## WORK INSTRUCTIONS:
Repeat the records. Match each character exactly.

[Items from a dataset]
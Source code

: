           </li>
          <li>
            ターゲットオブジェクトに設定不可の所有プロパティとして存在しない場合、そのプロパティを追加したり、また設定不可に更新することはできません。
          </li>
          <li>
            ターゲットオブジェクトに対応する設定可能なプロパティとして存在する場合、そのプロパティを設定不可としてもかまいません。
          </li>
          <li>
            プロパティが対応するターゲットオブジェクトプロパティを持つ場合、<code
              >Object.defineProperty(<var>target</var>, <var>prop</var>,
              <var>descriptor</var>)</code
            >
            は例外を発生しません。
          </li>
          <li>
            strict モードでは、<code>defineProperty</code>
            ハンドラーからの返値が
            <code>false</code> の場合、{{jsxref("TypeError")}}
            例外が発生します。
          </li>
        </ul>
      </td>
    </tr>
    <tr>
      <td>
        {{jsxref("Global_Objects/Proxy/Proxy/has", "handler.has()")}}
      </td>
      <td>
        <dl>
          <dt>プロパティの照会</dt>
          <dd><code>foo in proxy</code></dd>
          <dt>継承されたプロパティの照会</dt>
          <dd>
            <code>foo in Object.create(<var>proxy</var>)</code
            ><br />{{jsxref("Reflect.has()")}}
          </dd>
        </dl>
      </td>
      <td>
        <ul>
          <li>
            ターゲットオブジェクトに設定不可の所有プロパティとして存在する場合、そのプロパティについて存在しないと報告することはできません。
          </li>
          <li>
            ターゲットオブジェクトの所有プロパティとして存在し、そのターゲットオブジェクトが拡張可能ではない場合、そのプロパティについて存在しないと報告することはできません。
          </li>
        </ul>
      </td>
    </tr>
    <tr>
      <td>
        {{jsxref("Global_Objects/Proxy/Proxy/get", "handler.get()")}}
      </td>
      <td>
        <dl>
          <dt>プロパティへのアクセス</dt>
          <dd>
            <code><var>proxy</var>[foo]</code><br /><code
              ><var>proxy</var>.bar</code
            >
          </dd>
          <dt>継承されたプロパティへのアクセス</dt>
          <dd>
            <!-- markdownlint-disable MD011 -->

## OUTPUT OF THE TASK:
Source code

:           </li>
          <li>
            ターゲットオブジェクトに設定不可の所有プロパティとして存在しない場合、そのプロパティを追加したり、また設定不可に更新することはできません。
          </li>
          <li>
            ターゲットオブジェクトに対応する設定可能なプロパティとして存在する場合、そのプロパティを設定不可としてもかまいません。
          </li>
          <li>
            プロパティが対応するターゲットオブジェクトプロパティを持つ場合、<code
              >Object.defineProperty(<var>target</var>, <var>prop</var>,
              <var>descriptor</var>)</code
            >
            は例外を発生しません。
          </li>
          <li>
            strict モードでは、<code>defineProperty</code>
            ハンドラーからの返値が
            <code>false</code> の場合、{{jsxref("TypeError")}}
            例外が発生します。
          </li>
        </ul>
      </td>
    </tr>
    <tr>
      <td>
        {{jsxref("Global_Objects/Proxy/Proxy/has", "handler.has()")}}
      </td>
      <td>
        <dl>
          <dt>プロパティの照会</dt>
          <dd><code>foo in proxy</code></dd>
          <dt>継承されたプロパティの照会</dt>
          <dd>
            <code>foo in Object.create(<var>proxy</var>)</code
            ><br />{{jsxref("Reflect.has()")}}
          </dd>
        </dl>
      </td>
      <td>
        <ul>
          <li>
            ターゲットオブジェクトに設定不可の所有プロパティとして存在する場合、そのプロパティについて存在しないと報告することはできません。
          </li>
          <li>
            ターゲットオブジェクトの所有プロパティとして存在し、そのターゲットオブジェクトが拡張可能ではない場合、そのプロパティについて存在しないと報告することはできません。
          </li>
        </ul>
      </td>
    </tr>
    <tr>
      <td>
        {{jsxref("Global_Objects/Proxy/Proxy/get", "handler.get()")}}
      </td>
      <td>
        <dl>
          <dt>プロパティへのアクセス</dt>
          <dd>
            <code><var>proxy</var>[foo]</code><br /><code
              ><var>proxy</var>.bar</code
            >
          </dd>
          <dt>継承されたプロパティへのアクセス</dt>
          <dd>
            <!-- markdownlint-disable MD011 -->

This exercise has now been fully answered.